The most common cause of peak drift that I've seen is due to pH change of your solution. If the pH is close to the pKa of your analyte only slight changes in pH are needed to shift the peak. To avoid this make sure you use a buffer solution that keeps the mobile phase at least 2 pH units away from the pKa of your analyte.
Other possible reasons can be temperature - is your column thermostatically controlled? Column blockage - make sure you flush the column thoroughly after the run and, eliminate the obvious, has anyone else been using the machine that may have altered the method without you knowing?
It seems that you have a problem with the first column, second transient or unstable pH. The third reason may be the same way injection. If injection is made automatically by the autosampler, it remains to establish a good pH after rinsing the column. Note the temperature!
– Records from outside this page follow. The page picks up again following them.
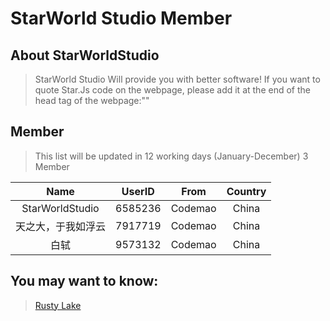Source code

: # StarWorld Studio Member

## About StarWorldStudio

> StarWorld Studio Will provide you with better software!
> If you want to quote Star.Js code on the webpage, please add it at the end of the head tag of the webpage:"<title>Example | StarJs</title>"


## Member

> This list will be updated in 12 working days (January-December)
> 3 Member


|Name|UserID|From|Country|
|:--:|:--:|:--:|:--:|
|StarWorldStudio|6585236|Codemao|China|
|天之大，于我如浮云|7917719|Codemao|China|
|白轼|9573132|Codemao|China|





## You may want to know:
> [Rusty Lake](http://www.rustylake.com/)
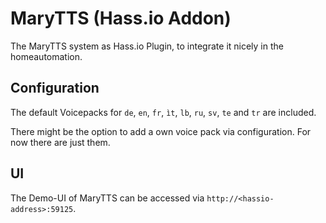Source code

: # MaryTTS (Hass.io Addon)

The MaryTTS system as Hass.io Plugin, to integrate it nicely in the homeautomation. 

## Configuration

The default Voicepacks for `de`, `en`, `fr`, `ìt`, `lb`, `ru`, `sv`, `te` and `tr` are included.

There might be the option to add a own voice pack via configuration. For now there are just them.

## UI

The Demo-UI of MaryTTS can be accessed via `http://<hassio-address>:59125`.


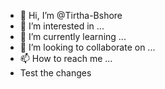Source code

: - 👋 Hi, I’m @Tirtha-Bshore
- 👀 I’m interested in ...
- 🌱 I’m currently learning ...
- 💞️ I’m looking to collaborate on ...
- 📫 How to reach me ...
- Test the changes
<!---
Tirtha-Bshore/Tirtha-Bshore is a ✨ special ✨ repository because its `README.md` (this file) appears on your GitHub profile.
You can click the Preview link to take a look at your changes.
--->
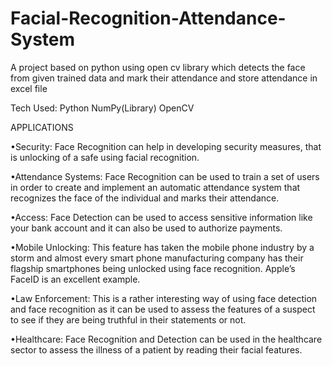 # Facial-Recognition-Attendance-System
A project based on python using open cv library which detects the face from given trained data and mark their attendance and store attendance in excel file


Tech Used:
Python 
NumPy(Library) 
OpenCV 


APPLICATIONS 
 
 
•Security: Face Recognition can help in developing security measures, that   is unlocking of a safe using facial recognition. 
 
•Attendance Systems: Face Recognition can be used to train a set of users in order to create and implement an automatic attendance system that recognizes the face of the individual and marks their attendance. 
 
•Access: Face Detection can be used to access sensitive information like your bank account and it can also be used to authorize payments. 
 
•Mobile Unlocking: This feature has taken the mobile phone industry by a storm and almost every smart phone manufacturing company has their   flagship   smartphones being unlocked using face recognition. Apple’s FaceID is an excellent example. 
 
 
•Law Enforcement: This is a rather interesting way of using face detection and face recognition as it can be used to assess the features of a suspect to see if they are being truthful in their statements or not. 
 
•Healthcare: Face Recognition and Detection can be used in the healthcare sector to assess the illness of a patient by reading their facial features.
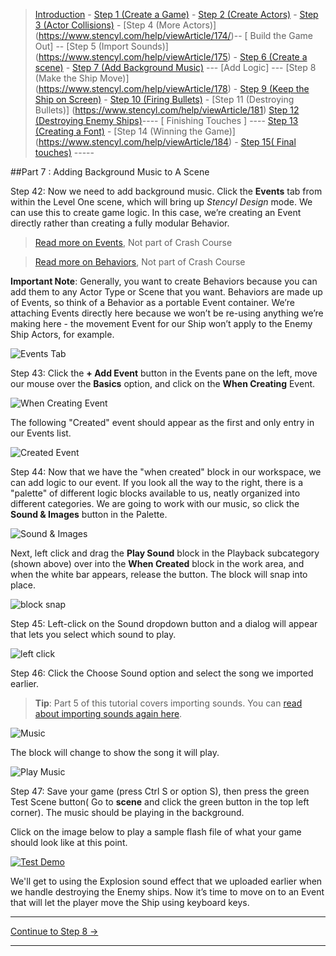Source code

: > [Introduction](https://www.stencyl.com/help/view/crash-course-invaders-1/) - [Step 1 (Create a Game)](https://www.stencyl.com/help/viewArticle/170) - [Step 2  (Create Actors)](https://www.stencyl.com/help/viewArticle/171) - [Step 3
(Actor Collisions)](https://www.stencyl.com/help/viewArticle/172/) - [Step 4 (More Actors)]
(https://www.stencyl.com/help/viewArticle/174/)-- [ Build the Game Out] -- [Step 5 (Import Sounds)]
(https://www.stencyl.com/help/viewArticle/175) - [Step 6 (Create a scene)](https://www.stencyl.com/help/viewArticle/176) - [Step 7
(Add Background Music)](https://www.stencyl.com/help/viewArticle/177) --- [Add Logic] --- [Step 8 (Make the Ship Move)]
(https://www.stencyl.com/help/viewArticle/178) - [ Step 9 (Keep the Ship on Screen)](https://www.stencyl.com/help/viewArticle/179) -
[ Step 10 (Firing Bullets)](https://www.stencyl.com/help/viewArticle/180) - [Step 11 (Destroying Bullets)]
(https://www.stencyl.com/help/viewArticle/181) [Step 12 (Destroying Enemy Ships)](https://www.stencyl.com/help/viewArticle/182)---- [
Finishing Touches ] ---- [ Step 13 (Creating a Font)](https://www.stencyl.com/help/viewArticle/183) - [Step 14 (Winning the Game)]
(https://www.stencyl.com/help/viewArticle/184) - [Step 15( Final touches)](https://www.stencyl.com/help/viewArticle/185) -----

##Part 7 : Adding Background Music to A Scene

Step 42: Now we need to add background music. Click the **Events** tab from within the Level One scene, which will bring up *Stencyl Design*
mode. We can use this to create game logic. In this case, we’re creating an Event directly rather than creating a fully modular Behavior.

> [Read more on Events](https://www.stencyl.com/help/view/events-reference/), Not part of Crash Course

> [Read more on Behaviors](https://www.stencyl.com/help/view/working-with-behaviors/), Not part of Crash Course

**Important Note**: Generally, you want to create Behaviors because you can add them to any Actor Type or Scene that you want. Behaviors are made up of Events, so think of a Behavior as a portable Event container. We’re attaching Events directly here because we won’t be re-using anything we’re making here - the movement Event for our Ship won’t apply to the Enemy Ship Actors, for example.

![ Events Tab](https://static.stencyl.com/pedia2/ch1/cc2/image86.png)

Step 43: Click the **+ Add Event** button in the Events pane on the left, move our mouse over the **Basics** option, and click on the **When Creating** Event.

![When Creating Event](https://static.stencyl.com/pedia2/ch1/cc2/image04.png)

The following "Created" event should appear as the first and only entry in our Events list.

![Created Event](https://static.stencyl.com/pedia2/ch1/cc2/image70.png)

Step 44: Now that we have the "when created" block in our workspace, we can add logic to our event. If you look all the way to the right, there is a "palette" of different logic blocks available to us, neatly organized into different categories. We are going to work with our music, so click the **Sound & Images** button in the Palette.

![Sound & Images](https://static.stencyl.com/help/images/CC2_image79.png)

Next, left click and drag the **Play Sound** block in the Playback subcategory (shown above) over into the **When Created** block in the work area, and when the white bar appears, release the button. The block will snap into place.

![block snap](https://static.stencyl.com/pedia2/ch1/cc2/image97.png)

Step 45: Left-click on the Sound dropdown button and a dialog will appear that lets you select which sound to play.

![left click](https://static.stencyl.com/pedia2/ch1/cc2/image16.png)

Step 46: Click the Choose Sound option and select the song we imported earlier.

> **Tip**: Part 5 of this tutorial covers importing sounds. You can [read about importing sounds again here](https://www.stencyl.com/help/viewArticle/175).

![Music](https://static.stencyl.com/pedia2/ch1/cc2/image69.png)

The block will change to show the song it will play.

![Play Music](https://static.stencyl.com/pedia2/ch1/cc2/image91.png)

Step 47: Save your game (press Ctrl S or option S), then press the green Test Scene button( Go to **scene** and click the green button in the top left corner). The music should be playing in the background.

Click on the image below to play a sample flash file of what your game should look like at this point.

<a href="https://static.stencyl.com/pedia2/ch1/cc2/no-movement.swf">![Test Demo](https://static.stencyl.com/pedia2/playitnow.png)</a>

We'll get to using the Explosion sound effect that we uploaded earlier when we handle destroying the Enemy ships. Now it’s time to move on to an Event that will let the player move the Ship using keyboard keys.

***

<a role="button" class="btn btn-primary btn-lg action-button2" href="https://www.stencyl.com/help/viewArticle/178">Continue to Step 8 &rarr;</a>

***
We need more information about your method and techniques.
General reasons for poor retention time reproducibility with identical injection volumes would include:
(1) Poor equilibration of column;
(2) Injecting at the extreme ranges of the autoinjector;
(3) Temperature changes;
(4) Mobile phase composition changing (i.e. pH, % organic or additive added over time due to evaporation or not filtering);
(5) Pump flow rate instability;
(6) A leak;
(7) Not flushing down the column with a stronger solution than the mobile phase AFTER each analysis.
These should get you started, but if you really want help, then please provide more information about your method so we can narrow down possible reasons.